Уильфрида со вздохом встала и, подойдя к небольшому деревянному сундучку, опустилась на колени и долго рылась в его небогатом содержимом. Похоже было, что она давно уже нашла то, что искала… Наконец медленно, очень медленно она поднялась, держа в руках свёрток из грубых холстин.
— Вот это… это наша смертная одежда, Бертрам, давно приготовила, думала — наденем вместе. Но слово твоё твёрдо, я знаю — ты сделаешь, как сказал. Надень же эту одежду завтра, мой муж, потому что ты не вернёшься из темницы Локслеев. А я ещё нужна нашему мальчику…
Глава XVII
Зима прошла со всеми её тяжестями и заботами, и Роберт, как птица, вырвавшаяся из клетки, спешил навстречу своей заветной мечте: он шёл в Ноттингем, на состязание королевских стрелков.

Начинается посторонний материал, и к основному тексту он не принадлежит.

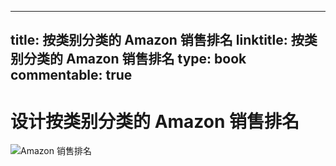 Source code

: 
---
title: 按类别分类的 Amazon 销售排名
linktitle: 按类别分类的 Amazon 销售排名
type: book
commentable: true
---

# 设计按类别分类的 Amazon 销售排名

![Amazon 销售排名](https://pic.imgdb.cn/item/6059526f8322e6675c00699d.png)

     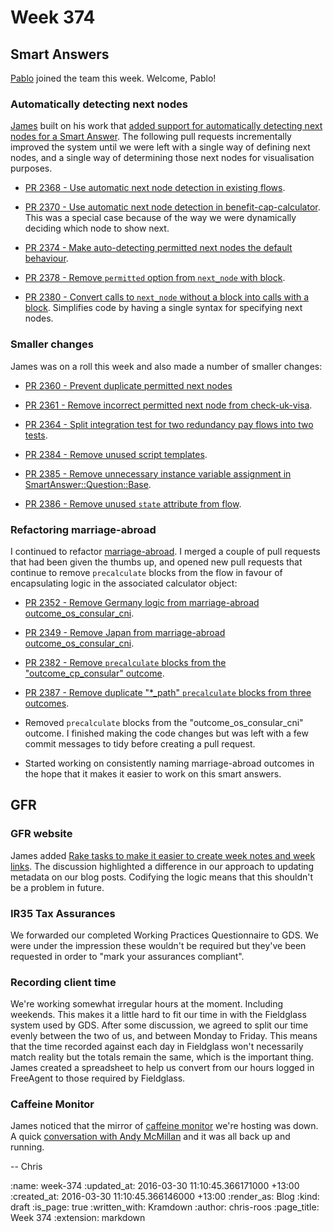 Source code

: Week 374
========

## Smart Answers

[Pablo][pablo-manrubia] joined the team this week. Welcome, Pablo!


### Automatically detecting next nodes

[James][james-mead] built on his work that [added support for automatically detecting next nodes for a Smart Answer][smart-answers-pr-2343]. The following pull requests incrementally improved the system until we were left with a single way of defining next nodes, and a single way of determining those next nodes for visualisation purposes.

* [PR 2368 - Use automatic next node detection in existing flows][smart-answers-pr-2368].

* [PR 2370 - Use automatic next node detection in benefit-cap-calculator][smart-answers-pr-2370]. This was a special case because of the way we were dynamically deciding which node to show next.

* [PR 2374 - Make auto-detecting permitted next nodes the default behaviour][smart-answers-pr-2374].

* [PR 2378 - Remove `permitted` option from `next_node` with block][smart-answers-pr-2378].

* [PR 2380 - Convert calls to `next_node` without a block into calls with a block][smart-answers-pr-2380]. Simplifies code by having a single syntax for specifying next nodes.


### Smaller changes

James was on a roll this week and also made a number of smaller changes:

* [PR 2360 - Prevent duplicate permitted next nodes][smart-answers-pr-2360]

* [PR 2361 - Remove incorrect permitted next node from check-uk-visa][smart-answers-pr-2361].

* [PR 2364 - Split integration test for two redundancy pay flows into two tests][smart-answers-pr-2364].

* [PR 2384 - Remove unused script templates][smart-answers-pr-2384].

* [PR 2385 - Remove unnecessary instance variable assignment in SmartAnswer::Question::Base][smart-answers-pr-2385].

* [PR 2386 - Remove unused `state` attribute from flow][smart-answers-pr-2386].


### Refactoring marriage-abroad

I continued to refactor [marriage-abroad][marriage-abroad]. I merged a couple of pull requests that had been given the thumbs up, and opened new pull requests that continue to remove `precalculate` blocks from the flow in favour of encapsulating logic in the associated calculator object:

* [PR 2352 - Remove Germany logic from marriage-abroad outcome_os_consular_cni](https://github.com/alphagov/smart-answers/pull/2352).

* [PR 2349 - Remove Japan from marriage-abroad outcome_os_consular_cni](https://github.com/alphagov/smart-answers/pull/2349).

* [PR 2382 - Remove `precalculate` blocks from the "outcome_cp_consular" outcome][smart-answers-pr-2382].

* [PR 2387 - Remove duplicate "*_path" `precalculate` blocks from three outcomes][smart-answers-pr-2387].

* Removed `precalculate` blocks from the "outcome_os_consular_cni" outcome. I finished making the code changes but was left with a few commit messages to tidy before creating a pull request.

* Started working on consistently naming marriage-abroad outcomes in the hope that it makes it easier to work on this smart answers.


## GFR

### GFR website

James added [Rake tasks to make it easier to create week notes and week links][gfr-site-pr-32]. The discussion highlighted a difference in our approach to updating metadata on our blog posts. Codifying the logic means that this shouldn't be a problem in future.


### IR35 Tax Assurances

We forwarded our completed Working Practices Questionnaire to GDS. We were under the impression these wouldn't be required but they've been requested in order to "mark your assurances compliant".


### Recording client time

We're working somewhat irregular hours at the moment. Including weekends. This makes it a little hard to fit our time in with the Fieldglass system used by GDS. After some discussion, we agreed to split our time evenly between the two of us, and between Monday to Friday. This means that the time recorded against each day in Fieldglass won't necessarily match reality but the totals remain the same, which is the important thing. James created a spreadsheet to help us convert from our hours logged in FreeAgent to those required by Fieldglass.


### Caffeine Monitor

James noticed that the mirror of [caffeine monitor][caffeine-monitor] we're hosting was down. A quick [conversation with Andy McMillan][twitter-chat-with-andy-mcmillan] and it was all back up and running.

-- Chris

[caffeine-monitor]: http://cm.buildconf.com/
[gfr-site-pr-32]: https://github.com/freerange/site/pull/32
[james-mead]: /james-mead
[marriage-abroad]: https://www.gov.uk/marriage-abroad
[pablo-manrubia]: https://github.com/pmanrubia
[smart-answers-pr-2343]: https://github.com/alphagov/smart-answers/pull/2343
[smart-answers-pr-2360]: https://github.com/alphagov/smart-answers/pull/2360
[smart-answers-pr-2361]: https://github.com/alphagov/smart-answers/pull/2361
[smart-answers-pr-2364]: https://github.com/alphagov/smart-answers/pull/2364
[smart-answers-pr-2368]: https://github.com/alphagov/smart-answers/pull/2368
[smart-answers-pr-2370]: https://github.com/alphagov/smart-answers/pull/2370
[smart-answers-pr-2374]: https://github.com/alphagov/smart-answers/pull/2374
[smart-answers-pr-2378]: https://github.com/alphagov/smart-answers/pull/2378
[smart-answers-pr-2380]: https://github.com/alphagov/smart-answers/pull/2380
[smart-answers-pr-2382]: https://github.com/alphagov/smart-answers/pull/2382
[smart-answers-pr-2384]: https://github.com/alphagov/smart-answers/pull/2384
[smart-answers-pr-2385]: https://github.com/alphagov/smart-answers/pull/2385
[smart-answers-pr-2386]: https://github.com/alphagov/smart-answers/pull/2386
[smart-answers-pr-2387]: https://github.com/alphagov/smart-answers/pull/2387
[twitter-chat-with-andy-mcmillan]: (https://twitter.com/andymcmillan/status/710171697047949312)

:name: week-374
:updated_at: 2016-03-30 11:10:45.366171000 +13:00
:created_at: 2016-03-30 11:10:45.366146000 +13:00
:render_as: Blog
:kind: draft
:is_page: true
:written_with: Kramdown
:author: chris-roos
:page_title: Week 374
:extension: markdown
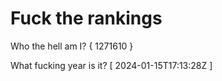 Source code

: # Fuck the rankings

Who the hell am I?
{ 1271610 }

What fucking year is it?
[ 2024-01-15T17:13:28Z ]
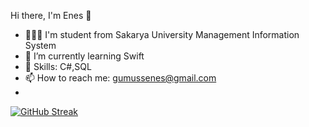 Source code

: Hi there, I'm Enes 👋

- 👩🏼‍🎓 I'm student from Sakarya University Management Information System
- 🌱 I’m currently learning Swift
- 🔭 Skills: C#,SQL
- 📫 How to reach me: gumussenes@gmail.com
- 
[![GitHub Streak](https://github-readme-streak-stats.herokuapp.com?user=enesgumus&theme=dark&locale=tr&mode=weekly)](https://git.io/streak-stats)
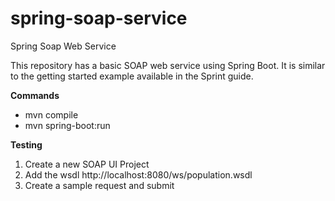 # spring-soap-service
Spring Soap Web Service

This repository has a basic SOAP web service using Spring Boot. It is similar to the getting started example available in the Sprint guide.

**Commands**

* mvn compile
* mvn spring-boot:run

**Testing**

1. Create a new SOAP UI Project 
2. Add the wsdl http://localhost:8080/ws/population.wsdl
3. Create a sample request and submit
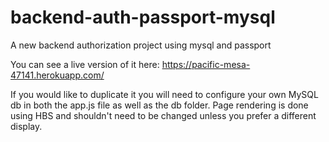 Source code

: # backend-auth-passport-mysql
A new backend authorization project using mysql and passport

You can see a live version of it here: https://pacific-mesa-47141.herokuapp.com/

If you would like to duplicate it you will need to configure your own MySQL db in both the app.js file as well as the db folder.  Page rendering is done using HBS and shouldn't need to be changed unless you prefer a different display. 

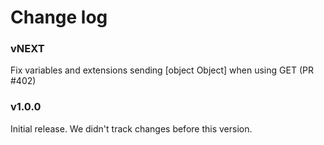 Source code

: # Change log

### vNEXT
Fix variables and extensions sending [object Object] when using GET (PR #402)

### v1.0.0

Initial release. We didn't track changes before this version.
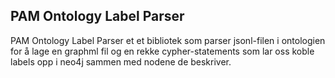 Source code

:## PAM Ontology Label Parser
PAM Ontology Label Parser et et bibliotek som parser jsonl-filen i ontologien for å lage en graphml fil og en rekke cypher-statements som lar oss koble labels opp i neo4j sammen med nodene de beskriver.
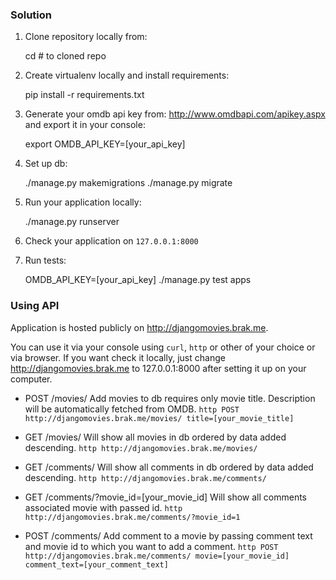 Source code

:### Solution

1. Clone repository locally from:

    cd  # to cloned repo

2. Create virtualenv locally and install requirements:

    pip install -r requirements.txt

3. Generate your omdb api key from: http://www.omdbapi.com/apikey.aspx and export it in your console:

    export OMDB_API_KEY=[your_api_key]

4. Set up db:

    ./manage.py makemigrations
    ./manage.py migrate

5. Run your application locally:

    ./manage.py runserver

6. Check your application on `127.0.0.1:8000`

7. Run tests:

    OMDB_API_KEY=[your_api_key] ./manage.py test apps


### Using API
Application is hosted publicly on http://djangomovies.brak.me.

You can use it via your console using `curl`, `http` or other of your choice or via browser.
If you want check it locally, just change http://djangomovies.brak.me to 127.0.0.1:8000 
after setting it up on your computer.

- POST /movies/
Add movies to db requires only movie title. Description will be automatically fetched from OMDB.
`http POST http://djangomovies.brak.me/movies/ title=[your_movie_title]`

- GET /movies/
Will show all movies in db ordered by data added descending.
`http http://djangomovies.brak.me/movies/`

- GET /comments/
Will show all comments in db ordered by data added descending.
`http http://djangomovies.brak.me/comments/`

- GET /comments/?movie_id=[your_movie_id]
Will show all comments associated movie with passed id.
`http http://djangomovies.brak.me/comments/?movie_id=1`

- POST /comments/
Add comment to a movie by passing comment text and movie id to which you want to add a comment.
`http POST http://djangomovies.brak.me/comments/ movie=[your_movie_id] comment_text=[your_comment_text]`
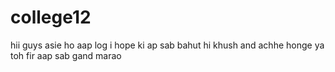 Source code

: # college12
hii guys asie ho aap log i hope ki ap sab bahut hi khush and achhe honge ya toh fir aap sab gand marao
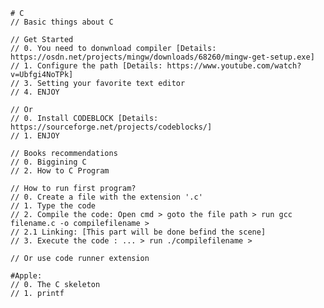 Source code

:     # C
    // Basic things about C

    // Get Started
    // 0. You need to donwnload compiler [Details: https://osdn.net/projects/mingw/downloads/68260/mingw-get-setup.exe]
    // 1. Configure the path [Details: https://www.youtube.com/watch?v=Ubfgi4NoTPk]
    // 3. Setting your favorite text editor
    // 4. ENJOY

    // Or
    // 0. Install CODEBLOCK [Details: https://sourceforge.net/projects/codeblocks/]
    // 1. ENJOY

    // Books recommendations
    // 0. Biggining C
    // 2. How to C Program

    // How to run first program?
    // 0. Create a file with the extension '.c'
    // 1. Type the code
    // 2. Compile the code: Open cmd > goto the file path > run gcc filename.c -o compilefilename >
    // 2.1 Linking: [This part will be done befind the scene]
    // 3. Execute the code : ... > run ./compilefilename >

    // Or use code runner extension

    #Apple:
    // 0. The C skeleton
    // 1. printf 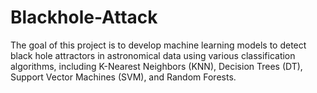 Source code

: # Blackhole-Attack
The goal of this project is to develop machine learning models to detect black hole attractors in astronomical data using various classification algorithms, including K-Nearest Neighbors (KNN), Decision Trees (DT), Support Vector Machines (SVM), and Random Forests.
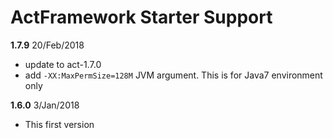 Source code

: # ActFramework Starter Support

**1.7.9** 20/Feb/2018

* update to act-1.7.0
* add `-XX:MaxPermSize=128M` JVM argument. This is for Java7 environment only

**1.6.0** 3/Jan/2018 

* This first version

Старая Уильфрида немало потрудилась над нарядным костюмом сэра Уильяма, переделывая его для сына. Роберт хоть и был в свои четырнадцать лет высок ростом и широк в плечах, но всё же не мог сравниться с великаном-отцом. Уильфрида была искусна в шитье, на этот раз она превзошла себя: короткие зелёные штаны, как перчатка, обтягивали стройные ноги мальчика, оливковая с серебряным шитьём куртка с пышными у плеча рукавами стягивалась тугим красным поясом с украшениями, а кожаная сумочка, висевшая на поясе (она заменяла карманы), была искусно расшита зелёным и малиновым шёлком.
Прощаясь утром с Робертом, Уильфрида положила в сумочку кусок овсяного хлеба и ломоть копчёной свинины, а в самый дальний уголок сунула маленький, переплетённый в малиновый бархат молитвенник — единственную память о матери, которую удалось уберечь от жадных рук барона Эгберта. Рядом с сумочкой на поясе висел драгоценный кинжал в серебряных ножнах — память об отце.
Шагая с рассвета по узкой лесной тропинке, которая то спускалась к самому берегу быстрой речки Дув, то петляла по склонам холмов, поросших старым дубовым лесом, Роберт время от времени не без удовольствия протягивал руку и поправлял перевязь старинного кожаного колчана, висевшего у него за спиной. Колчан был тоже отцовский, роскошно окованный серебром, но стрелы в нём были сделаны самим Робертом. Он выточил их из крепкого сухого дерева, оперил перьями диких гусей и надеялся на них не меньше, чем на длиннющий — больше собственного его роста — ореховый лук. Его он тоже сделал сам там, в башне у замковых ворот, при свете сложенного из грубых камней дымного очага. Не многие сильные мужчины смогли бы этот лук натянуть.
Роберт весело спешил в широкий, манящий его мир. Кудрявые волосы выбивались из-под маленькой шапочки из золотистого меха косули, украшенной фазаньим пером. Он лихо надвинул её на правое ухо и шёл, насвистывая как жаворонок: серебряный королевский рог, приз за искусную стрельбу, сиял перед его глазами, ему казалось — стоит лишь протянуть руку, и он твой. Однако, представив себя со стороны — ну, чем не павлин? — Роберт засмеялся, да так громко, что чёрный дрозд, распевавший на кусте терновника, вспорхнул и с тревожным криком отлетел подальше. Роберт с удивительным искусством передразнил его, но вдруг без видимой, казалось, причины вспомнил вчерашний вечер, и весёлость его улетучилась.